Hermes 3 is a full-parameter fine-tune of Llama 3.1 8B base, not a LoRA or adapter. Training used Nous Research's own post-training pipeline with a focus on instruction-following, agentic behaviors, ChatML formatting, and function calling. The model retains Llama 3.1's architectural details — dense decoder-only transformer, Grouped-Query Attention, 128K context window — and the December 2023 pretraining knowledge cutoff of the base. Native function calling is supported via a documented JSON schema approach (see Nous Research's Hermes-Function-Calling GitHub repository for current templates). ChatML is the default prompt format. Official GGUF quantizations are published by Nous Research themselves, making Ollama and llama.cpp deployment straightforward. The Hermes 3 Technical Report (arXiv:2408.11857) documents the training approach and evaluation methodology.

Cost

Self-hosted cost: $0.00 beyond compute
API providers: openrouter, lambda-labs, fireworks, together
Notes: API pricing varies by provider and is not consistently published for Hermes variants; check providers directly. Self-hosting is the more common deployment pattern for Hermes models. Official GGUF quantizations are published by Nous Research themselves for direct download.
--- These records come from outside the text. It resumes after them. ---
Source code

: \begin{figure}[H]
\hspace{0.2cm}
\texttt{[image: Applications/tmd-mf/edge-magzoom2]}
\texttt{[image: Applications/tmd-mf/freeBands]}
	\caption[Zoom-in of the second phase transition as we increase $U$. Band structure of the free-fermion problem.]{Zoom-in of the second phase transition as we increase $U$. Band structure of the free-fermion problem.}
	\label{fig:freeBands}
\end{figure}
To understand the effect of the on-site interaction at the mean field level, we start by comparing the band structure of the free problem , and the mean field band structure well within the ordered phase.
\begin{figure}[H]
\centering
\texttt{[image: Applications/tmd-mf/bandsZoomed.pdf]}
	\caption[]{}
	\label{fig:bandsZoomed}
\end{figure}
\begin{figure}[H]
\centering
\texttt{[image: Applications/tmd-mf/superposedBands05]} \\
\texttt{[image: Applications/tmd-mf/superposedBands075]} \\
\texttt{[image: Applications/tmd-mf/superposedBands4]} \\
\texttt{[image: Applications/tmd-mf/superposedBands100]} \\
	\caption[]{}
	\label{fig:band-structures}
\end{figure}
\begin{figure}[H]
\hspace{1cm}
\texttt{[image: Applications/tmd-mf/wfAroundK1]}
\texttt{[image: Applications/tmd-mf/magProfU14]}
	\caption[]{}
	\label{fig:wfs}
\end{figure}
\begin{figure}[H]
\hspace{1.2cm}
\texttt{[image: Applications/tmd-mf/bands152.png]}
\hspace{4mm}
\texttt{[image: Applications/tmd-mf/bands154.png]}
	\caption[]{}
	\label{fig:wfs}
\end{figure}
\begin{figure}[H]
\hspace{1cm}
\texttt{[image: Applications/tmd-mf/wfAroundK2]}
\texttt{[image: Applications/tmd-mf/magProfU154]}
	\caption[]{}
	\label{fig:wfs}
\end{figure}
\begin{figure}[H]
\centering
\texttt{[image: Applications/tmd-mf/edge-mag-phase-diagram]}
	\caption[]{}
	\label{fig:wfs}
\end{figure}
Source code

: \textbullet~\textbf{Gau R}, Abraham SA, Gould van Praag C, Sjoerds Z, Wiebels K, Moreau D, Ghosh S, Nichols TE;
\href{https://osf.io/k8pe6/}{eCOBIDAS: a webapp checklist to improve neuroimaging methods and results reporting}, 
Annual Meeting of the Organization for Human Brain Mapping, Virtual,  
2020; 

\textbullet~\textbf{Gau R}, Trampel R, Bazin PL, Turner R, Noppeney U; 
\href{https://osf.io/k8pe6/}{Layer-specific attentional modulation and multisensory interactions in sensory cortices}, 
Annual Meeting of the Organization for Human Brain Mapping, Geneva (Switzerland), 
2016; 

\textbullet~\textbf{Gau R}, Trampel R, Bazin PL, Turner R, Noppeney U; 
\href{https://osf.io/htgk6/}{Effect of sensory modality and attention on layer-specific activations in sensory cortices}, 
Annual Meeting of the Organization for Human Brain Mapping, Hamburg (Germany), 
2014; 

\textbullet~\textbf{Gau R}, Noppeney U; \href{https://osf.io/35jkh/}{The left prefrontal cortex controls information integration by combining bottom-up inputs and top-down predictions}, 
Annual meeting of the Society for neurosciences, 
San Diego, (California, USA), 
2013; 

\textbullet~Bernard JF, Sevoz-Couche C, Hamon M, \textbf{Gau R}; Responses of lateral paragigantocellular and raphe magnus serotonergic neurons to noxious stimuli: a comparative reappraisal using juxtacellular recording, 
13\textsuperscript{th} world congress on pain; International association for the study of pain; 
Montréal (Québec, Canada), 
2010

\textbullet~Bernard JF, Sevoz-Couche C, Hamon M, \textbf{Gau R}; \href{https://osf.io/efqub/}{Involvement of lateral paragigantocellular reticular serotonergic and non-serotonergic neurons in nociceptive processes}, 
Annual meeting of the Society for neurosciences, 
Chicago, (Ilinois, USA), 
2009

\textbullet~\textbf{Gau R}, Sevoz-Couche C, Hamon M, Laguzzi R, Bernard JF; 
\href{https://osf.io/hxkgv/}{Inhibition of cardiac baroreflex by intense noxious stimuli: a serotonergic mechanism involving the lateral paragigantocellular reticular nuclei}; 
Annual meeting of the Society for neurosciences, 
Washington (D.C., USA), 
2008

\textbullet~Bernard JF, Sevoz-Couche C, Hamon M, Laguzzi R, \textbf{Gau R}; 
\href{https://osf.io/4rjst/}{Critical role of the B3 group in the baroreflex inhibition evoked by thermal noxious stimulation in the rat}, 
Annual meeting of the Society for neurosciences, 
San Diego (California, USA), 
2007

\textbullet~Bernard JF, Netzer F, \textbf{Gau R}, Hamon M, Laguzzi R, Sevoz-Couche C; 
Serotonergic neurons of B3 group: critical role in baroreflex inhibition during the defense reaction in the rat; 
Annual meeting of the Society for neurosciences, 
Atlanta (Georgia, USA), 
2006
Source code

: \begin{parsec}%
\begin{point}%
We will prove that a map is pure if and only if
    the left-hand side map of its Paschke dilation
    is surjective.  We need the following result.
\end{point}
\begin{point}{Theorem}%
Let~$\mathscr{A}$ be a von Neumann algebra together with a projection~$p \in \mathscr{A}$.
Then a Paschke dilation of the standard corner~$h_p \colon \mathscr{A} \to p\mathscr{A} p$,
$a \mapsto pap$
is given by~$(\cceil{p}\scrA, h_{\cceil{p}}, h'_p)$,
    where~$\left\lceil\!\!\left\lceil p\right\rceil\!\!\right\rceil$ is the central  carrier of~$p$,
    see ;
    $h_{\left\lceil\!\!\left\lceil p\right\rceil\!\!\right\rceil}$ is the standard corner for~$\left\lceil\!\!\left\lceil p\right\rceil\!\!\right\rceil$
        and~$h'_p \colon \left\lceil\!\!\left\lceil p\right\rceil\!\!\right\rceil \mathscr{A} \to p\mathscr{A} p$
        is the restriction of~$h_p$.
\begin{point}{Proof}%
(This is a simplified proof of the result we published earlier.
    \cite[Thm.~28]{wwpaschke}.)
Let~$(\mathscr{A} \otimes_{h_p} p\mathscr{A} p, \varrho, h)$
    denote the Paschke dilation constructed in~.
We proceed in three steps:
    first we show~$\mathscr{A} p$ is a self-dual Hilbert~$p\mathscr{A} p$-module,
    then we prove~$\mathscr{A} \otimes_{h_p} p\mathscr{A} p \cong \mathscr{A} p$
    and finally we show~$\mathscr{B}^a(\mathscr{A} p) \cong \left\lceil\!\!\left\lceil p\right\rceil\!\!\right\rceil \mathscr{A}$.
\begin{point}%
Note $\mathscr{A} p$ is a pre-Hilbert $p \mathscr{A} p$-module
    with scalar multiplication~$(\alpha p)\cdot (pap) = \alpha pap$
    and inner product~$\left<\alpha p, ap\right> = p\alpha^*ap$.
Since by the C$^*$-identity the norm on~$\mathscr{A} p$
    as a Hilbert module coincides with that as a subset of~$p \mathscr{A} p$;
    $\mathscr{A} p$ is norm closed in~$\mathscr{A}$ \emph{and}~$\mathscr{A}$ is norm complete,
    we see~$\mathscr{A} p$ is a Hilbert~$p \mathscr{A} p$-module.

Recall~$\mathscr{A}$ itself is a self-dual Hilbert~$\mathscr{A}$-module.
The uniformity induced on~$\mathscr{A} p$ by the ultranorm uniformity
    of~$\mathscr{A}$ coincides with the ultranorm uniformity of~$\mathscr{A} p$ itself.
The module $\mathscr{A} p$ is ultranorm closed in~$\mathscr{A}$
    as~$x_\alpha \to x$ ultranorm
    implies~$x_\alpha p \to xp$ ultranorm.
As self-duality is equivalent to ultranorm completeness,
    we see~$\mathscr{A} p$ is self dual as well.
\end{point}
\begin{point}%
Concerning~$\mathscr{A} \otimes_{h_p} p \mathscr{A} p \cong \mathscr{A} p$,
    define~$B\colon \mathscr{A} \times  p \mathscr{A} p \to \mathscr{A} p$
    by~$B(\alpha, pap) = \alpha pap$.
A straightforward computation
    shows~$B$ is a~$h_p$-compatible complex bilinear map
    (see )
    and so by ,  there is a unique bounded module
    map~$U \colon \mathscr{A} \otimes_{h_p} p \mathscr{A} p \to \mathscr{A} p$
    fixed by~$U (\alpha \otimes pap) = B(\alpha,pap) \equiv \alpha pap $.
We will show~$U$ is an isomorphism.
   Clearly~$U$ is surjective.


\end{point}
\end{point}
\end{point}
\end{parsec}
Pricing data is 92 days old. Verify with the source before relying on it.

Hardware requirements

Min VRAM: 6 GB
Recommended VRAM: 16 GB
Runs on laptop: Yes
Notes: Same hardware profile as Llama 3.1 8B — 4-bit quantized runs on 6GB cards, full precision wants ~16GB. Official GGUF quantizations from Nous Research are available for direct use in llama.cpp, Ollama, and LM Studio.

Comparable models

Commercial-use conditions

Licensing inherits directly from Meta's Llama 3.1 base model. Free for commercial use unless your product had more than 700 million monthly active users on July 23, 2024. Past that threshold, a separate Meta license is required. Nous Research has not added restrictions beyond the base Llama license.